| DATASET |
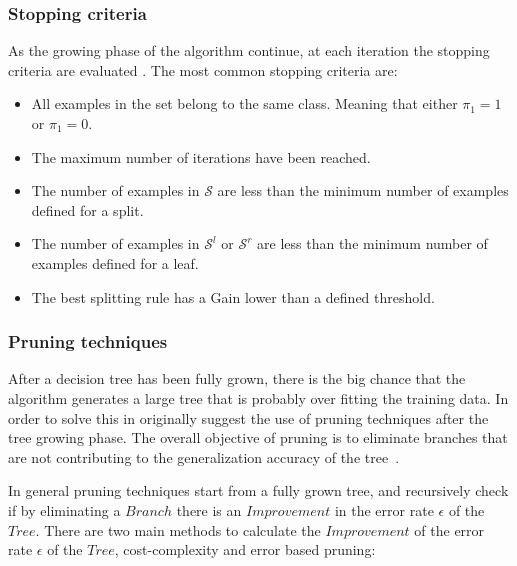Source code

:  
\subsubsection{Stopping criteria}
As the growing phase of the algorithm continue, at each iteration the stopping criteria are 
evaluated \citep{Rokach2010}. The most common stopping criteria are:
 \begin{itemize}
   \item All examples in the set belong to the same class. Meaning that either $\pi_1=1$ or 
    $\pi_1=0$.

  \item The maximum number of iterations have been reached.
  
  \item The number of examples in $\mathcal{S}$ are less than the minimum number of examples 
defined for a split.
  
  \item The number of examples in $\mathcal{S}^l$ or $\mathcal{S}^r$ are less than the minimum 
number of examples defined for a leaf.
  
  \item The best splitting rule has a Gain lower than a defined threshold.
\end{itemize}


\subsubsection{Pruning techniques}
After a decision tree has been fully grown, there is the big chance that  the algorithm generates a 
large tree that is probably over fitting the  training data. In order to solve this in 
\citep{Breiman1984a} originally suggest the use of pruning techniques after the tree growing phase.
The overall objective of pruning is to eliminate branches that are not contributing
to the generalization accuracy of the \mbox{tree \citep{Rokach2010}.}
 
In general pruning techniques start from a fully grown tree, and recursively check if by eliminating 
a $Branch$ there is an $Improvement$ in the error rate $\epsilon$ of the $Tree$.  There are two main 
methods to calculate the $Improvement$ of the error rate $\epsilon$ of the $Tree$, cost-complexity 
and  error based pruning:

| EXERCISE DETAILS |
The records above must be echoed exactly, minus their pictures.

| EXPECTED OUTPUT |
Source code

:  
\subsubsection{Stopping criteria}
As the growing phase of the algorithm continue, at each iteration the stopping criteria are 
evaluated \citep{Rokach2010}. The most common stopping criteria are:
 \begin{itemize}
   \item All examples in the set belong to the same class. Meaning that either $\pi_1=1$ or 
    $\pi_1=0$.

  \item The maximum number of iterations have been reached.
  
  \item The number of examples in $\mathcal{S}$ are less than the minimum number of examples 
defined for a split.
  
  \item The number of examples in $\mathcal{S}^l$ or $\mathcal{S}^r$ are less than the minimum 
number of examples defined for a leaf.
  
  \item The best splitting rule has a Gain lower than a defined threshold.
\end{itemize}


\subsubsection{Pruning techniques}
After a decision tree has been fully grown, there is the big chance that  the algorithm generates a 
large tree that is probably over fitting the  training data. In order to solve this in 
\citep{Breiman1984a} originally suggest the use of pruning techniques after the tree growing phase.
The overall objective of pruning is to eliminate branches that are not contributing
to the generalization accuracy of the \mbox{tree \citep{Rokach2010}.}
 
In general pruning techniques start from a fully grown tree, and recursively check if by eliminating 
a $Branch$ there is an $Improvement$ in the error rate $\epsilon$ of the $Tree$.  There are two main 
methods to calculate the $Improvement$ of the error rate $\epsilon$ of the $Tree$, cost-complexity 
and  error based pruning:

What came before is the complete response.